Erano gli anni in cui la struttura della Chiesa ortodossa russa rischiava una disintegrazione simile a quella dell’Urss. In cui la battaglia per la restituzione dei beni sequestrati dal regime sovietico consigliava alla Chiesa un’intesa con lo Stato post-sovietico. In cui l’avanzata delle sette protestanti sembrava capace di erodere la base stessa della Chiesa ortodossa. Alessio II, però, non si muoveva solo in base alla necessità. A spingerlo era l’intera storia della Chiesa ortodossa russa, più volte ribadita anche in anni recenti. Si veda, per esempio, il testo del Concilio dei Vescovi del Duemila, che sottolinea il carattere dello Stato come “difesa dal male” e ridefinisce le “regole” della proficua collaborazione: “Poiché le relazioni tra Stato e Chiesa hanno carattere bilaterale, questa forma ideale storicamente ha potuto essere elaborata solo in uno Stato che riconosceva nella Chiesa ortodossa la massima realtà sacra popolare, in altre parole, in uno Stato ortodosso”.
Il Duemila è l’anno chiave. Fino ad allora, Alessio II si era trovato a “inseguire” leader poco sensibili o troppo impegnati a sopravvivere per pensare il rapporto Chiesa-Stato in modo strategico.
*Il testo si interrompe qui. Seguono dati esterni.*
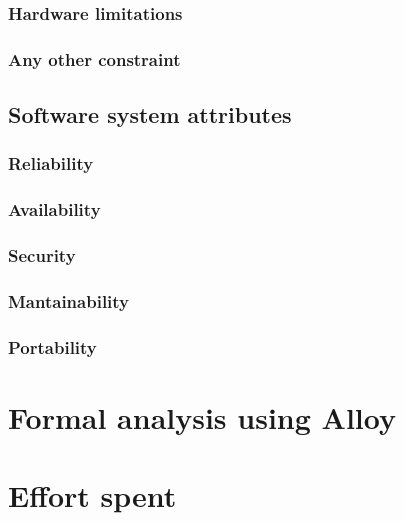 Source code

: \documentclass[12pt]{article}
\begin{document}
    \subsubsection{Hardware limitations}
    \subsubsection{Any other constraint}
  \subsection{Software system attributes}
    \subsubsection{Reliability}
    \subsubsection{Availability}
    \subsubsection{Security}
    \subsubsection{Mantainability}
    \subsubsection{Portability}

\clearpage
\section{Formal analysis using Alloy}
\label{sec:alloy}

\clearpage
\section{Effort spent}
\label{sec:effort}
\end{document}
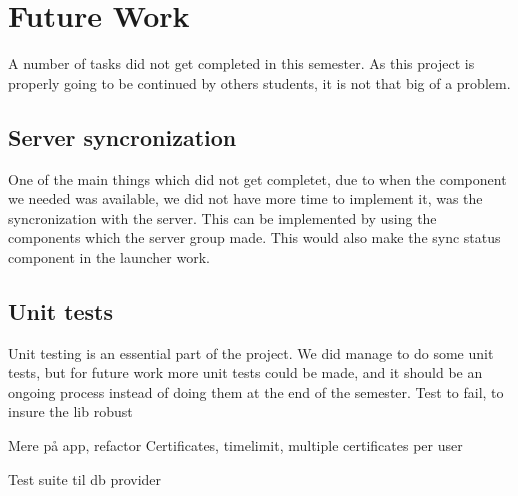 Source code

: \section{Future Work}

A number of tasks did not get completed in this semester. As this project is properly going to be continued by others students, it is not that big of a problem. 

\subsection{Server syncronization}
One of the main things which did not get completet, due to when the component we needed was available, we did not have more time to implement it, was the syncronization with the server. This can be implemented by using the components which the server group made. This would also make the sync status component in the launcher work.

\subsection{Unit tests}
Unit testing is an essential part of the project. We did manage to do some unit tests, but for future work more unit tests could be made, and it should be an ongoing process instead of doing them at the end of the semester.
Test to fail, to insure the lib robust

Mere p\aa{} app, refactor
Certificates, timelimit, multiple certificates per user


Test suite til db provider
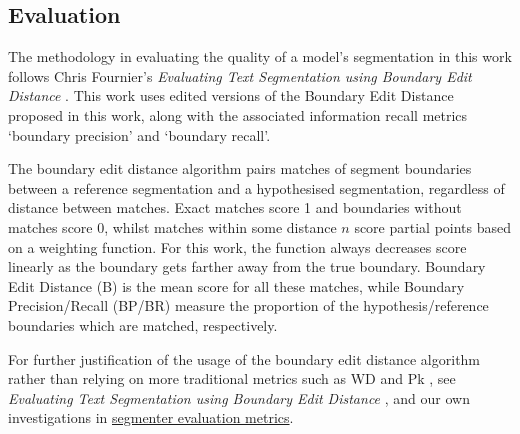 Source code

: \subsection{Evaluation}

The methodology in evaluating the quality of a model’s segmentation in this work follows Chris Fournier's \emph{Evaluating Text Segmentation using Boundary Edit Distance} \cite{fournier-2013-B}. This work uses edited versions of the Boundary Edit Distance proposed in this work, along with the associated information recall metrics ‘boundary precision’ and ‘boundary recall’. 

The boundary edit distance algorithm pairs matches of segment boundaries between a reference segmentation and a hypothesised segmentation, regardless of distance between matches. Exact matches score 1 and boundaries without matches score 0, whilst matches within some distance $n$ score partial points based on a weighting function. For this work, the function always decreases score linearly as the boundary gets farther away from the true boundary. Boundary Edit Distance (B) is the mean score for all these matches, while Boundary Precision/Recall (BP/BR) measure the proportion of the hypothesis/reference boundaries which are matched, respectively. 

For further justification of the usage of the boundary edit distance algorithm rather than relying on more traditional metrics such as WD and Pk \cite{HearstW2002}, see \emph{Evaluating Text Segmentation using Boundary Edit Distance}  \cite{fournier-2013-B}, and our own investigations in \href{https://github.com/PierreRL/segmenter-evaluation-metrics}{segmenter evaluation metrics}. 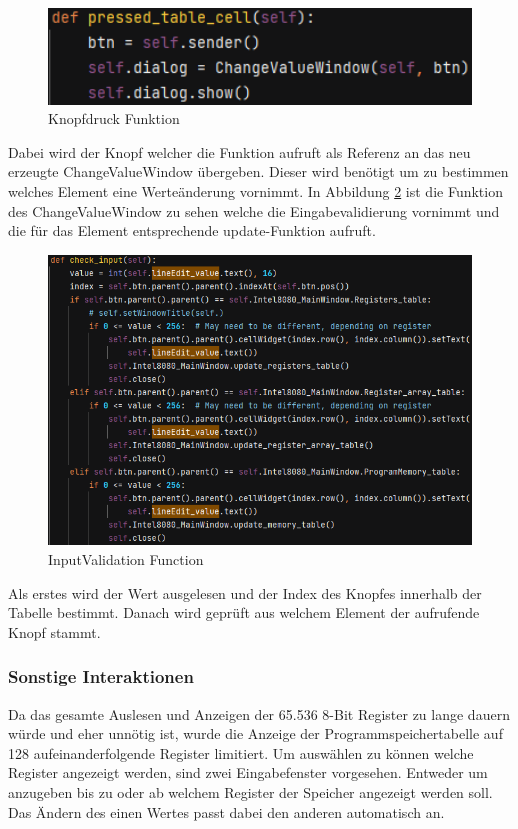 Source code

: \documentclass[12pt]{article}
\newcommand{\imgSpaceBefore}{\vspace{10pt}}
\begin{document}
\begin{figure}[H]
\centering
\includegraphics[width=12cm]{bilder/PTC}
\caption{Knopfdruck Funktion}
\label{fig:PTC}
\end{figure}

\noindent
Dabei wird der Knopf welcher die Funktion aufruft als Referenz an das neu erzeugte ChangeValueWindow übergeben. Dieser wird benötigt um zu bestimmen welches Element eine Werteänderung vornimmt. In Abbildung \ref{fig:CheckInput} ist die Funktion des ChangeValueWindow zu sehen welche die Eingabevalidierung vornimmt und die für das Element entsprechende \glqq update\grqq-Funktion aufruft.\imgSpaceBefore

\begin{figure}[H]
\centering
\includegraphics[width=12cm]{bilder/CheckInput}
\caption{InputValidation Function}
\label{fig:CheckInput}
\end{figure}

\noindent
Als erstes wird der Wert ausgelesen und der Index des Knopfes innerhalb der Tabelle bestimmt. Danach wird geprüft aus welchem Element der aufrufende Knopf stammt.

\subsubsection{Sonstige Interaktionen}
Da das gesamte Auslesen und Anzeigen der 65.536 8-Bit Register zu lange dauern würde und eher unnötig ist, wurde die Anzeige der Programmspeichertabelle auf 128 aufeinanderfolgende Register limitiert. Um auswählen zu können welche Register angezeigt werden, sind zwei Eingabefenster vorgesehen. Entweder um anzugeben bis zu oder ab welchem Register der Speicher angezeigt werden soll. Das Ändern des einen Wertes passt dabei den anderen automatisch an.\imgSpaceBefore
\end{document}
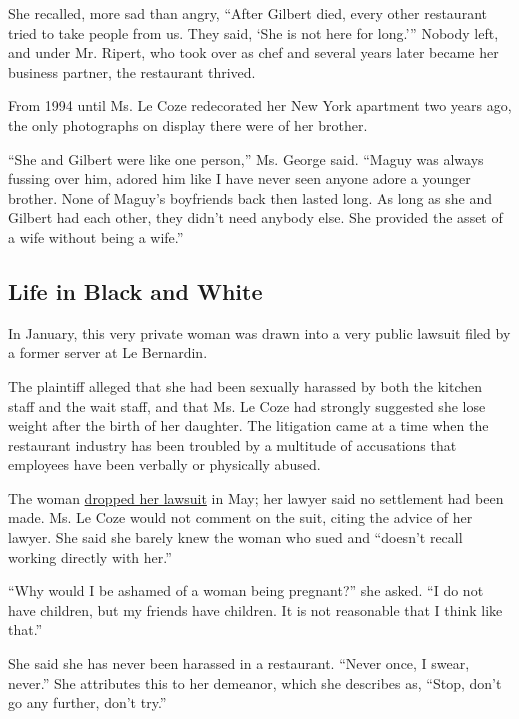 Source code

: She recalled, more sad than angry, ``After Gilbert died, every other
restaurant tried to take people from us. They said, `She is not here for
long.''' Nobody left, and under Mr. Ripert, who took over as chef and
several years later became her business partner, the restaurant thrived.

From 1994 until Ms. Le Coze redecorated her New York apartment two years
ago, the only photographs on display there were of her brother.

``She and Gilbert were like one person,'' Ms. George said. ``Maguy was
always fussing over him, adored him like I have never seen anyone adore
a younger brother. None of Maguy's boyfriends back then lasted long. As
long as she and Gilbert had each other, they didn't need anybody else.
She provided the asset of a wife without being a wife.''

\hypertarget{life-in-black-and-white}{%
\subsection{Life in Black and White}\label{life-in-black-and-white}}

In January, this very private woman was drawn into a very public lawsuit
filed by a former server at Le Bernardin.

The plaintiff alleged that she had been sexually harassed by both the
kitchen staff and the wait staff, and that Ms. Le Coze had strongly
suggested she lose weight after the birth of her daughter. The
litigation came at a time when the restaurant industry has been troubled
by a multitude of accusations that employees have been verbally or
physically abused.

The woman
\href{https://www.reuters.com/article/us-new-york-le-bernardin/former-le-bernardin-server-ends-lawsuit-against-new-york-restaurant-idUSKCN1IJ1X5}{dropped
her lawsuit} in May; her lawyer said no settlement had been made. Ms. Le
Coze would not comment on the suit, citing the advice of her lawyer. She
said she barely knew the woman who sued and ``doesn't recall working
directly with her.''

``Why would I be ashamed of a woman being pregnant?'' she asked. ``I do
not have children, but my friends have children. It is not reasonable
that I think like that.''

She said she has never been harassed in a restaurant. ``Never once, I
swear, never.'' She attributes this to her demeanor, which she describes
as, ``Stop, don't go any further, don't try.''

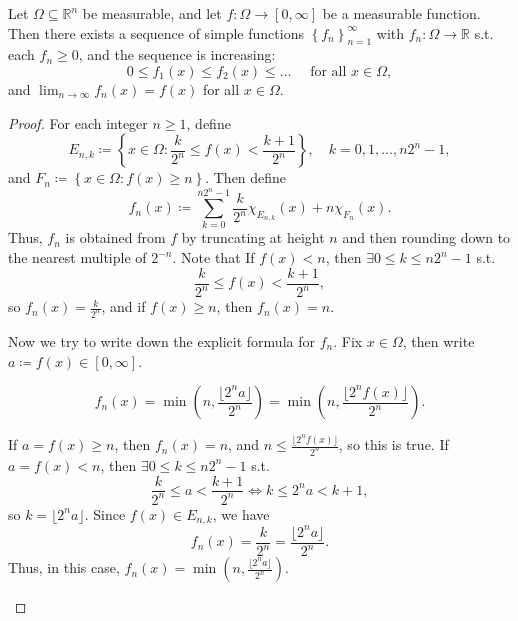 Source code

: \begin{lemma} \label{lm: use simple function approach measurable function}
    Let \(\Omega \subseteq \mathbb{R} ^n\) be measurable, and let \(f: \Omega \to [0, \infty]\) be a measurable function. Then there exists a sequence of simple functions \(\left\{ f_n \right\}_{n=1}^{\infty}  \) with \(f_n: \Omega \to \mathbb{R}\) s.t. each \(f_n \ge 0\), and the sequence is increasing:
    \[
        0 \le f_1(x) \le f_2(x) \le \dots \quad \text{ for all } x \in \Omega, 
    \]     
    and \(\lim_{n \to \infty} f_n(x) = f(x) \) for all \(x \in \Omega\).  
\end{lemma}

\begin{proof}
    For each integer \(n \ge 1\), define 
    \[
        E_{n, k} \coloneqq \left\{ x \in \Omega: \frac{k}{2^n} \le f(x) < \frac{k+1}{2^n} \right\}, \quad k = 0, 1, \dots , n 2^n - 1,
    \] 
    and \(F_n \coloneqq \left\{ x \in \Omega: f(x) \ge n \right\} \). Then define 
    \[
        f_n(x) \coloneqq \sum_{k=0}^{n 2^n - 1} \frac{k}{2^n} \chi _{E_{n, k}} (x) + n \chi_{F_n}(x).
    \]
    Thus, \(f_n\) is obtained from \(f\) by truncating at height \(n\) and then rounding down to the nearest multiple of \(2^{-n}\). Note that If \(f(x) < n\), then \(\exists 0 \le k \le n2^n - 1\) s.t.
    \[
        \frac{k}{2^n} \le f(x) < \frac{k+1}{2^n},
    \]      
    so \(f_n(x) = \frac{k}{2^n}\), and if \(f(x) \ge n\), then \(f_n(x) = n\). 

    Now we try to write down the explicit formula for \(f_n\). Fix \(x \in \Omega \), then write \(a \coloneqq f(x) \in [0, \infty]\).

    \begin{claim}
        \[
            f_n(x) = \min \left( n, \frac{\lfloor 2^n a \rfloor}{2^n} \right) = \min \left( n, \frac{\lfloor 2^n f(x) \rfloor}{2^n} \right).   
        \]
    \end{claim}
    \begin{explanation}
        If \(a = f(x) \ge n\), then \(f_n(x) = n\), and \(n \le \frac{\lfloor 2^n f(x) \rfloor}{2^n}\), so this is true. If \(a = f(x) < n\), then \(\exists 0 \le k \le n 2^n - 1\) s.t. 
        \[
            \frac{k}{2^n} \le a < \frac{k + 1}{2^n} \iff k \le 2^n a < k + 1,
        \]     
        so \(k = \lfloor 2^n a \rfloor\). Since \(f(x) \in E_{n, k}\), we have 
        \[
            f_n(x) = \frac{k}{2^n} = \frac{\lfloor 2^n a \rfloor}{2^n}.
        \] 
        Thus, in this case, \(f_n(x) = \min \left( n, \frac{\lfloor 2^n a \rfloor}{2^n} \right) \).  


\end{explanation}
\end{proof}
Certo, Eltsin aveva firmato nel 1997 la “Legge sulla libertà di culto” che garantiva alla Chiesa ortodossa sensibili privilegi a scapito soprattutto dei cattolici. Ma era “solo” la gratitudine del politico che l’anno prima aveva incassato l’appoggio del Patriarcato nella corsa a una rielezione che pareva perduta in partenza.
Tutto cambia appunto nel Duemila. Nicola II, l’ultimo zar, e i suoi familiari sono canonizzati come “martiri consapevoli” (l’aggettivo è importante). La cattedrale di Cristo Salvatore (costruita in omaggio alla vittoria sui francesi del 1812, distrutta da Stalin nel 1930 e ricostruita nel decennio eltsiniano) è di nuovo consacrata. Soprattutto, arriva al potere Vladimir Putin. L’ex agente segreto, originario della San Pietroburgo di cui Alessio II era stato vescovo dal 1986 al 1990, era l’uomo perfetto per consolidare la relazione tra lo Stato (degli ortodossi) e la Chiesa (dello Stato), che da allora non è più stata discussa ma, semmai, esaltata. Dmitrij Medvedev, presidente da otto mesi, è un ortodosso praticante. Non è un’eredità da poco, quella che Alessio II lascia al suo ancora ignoto successore.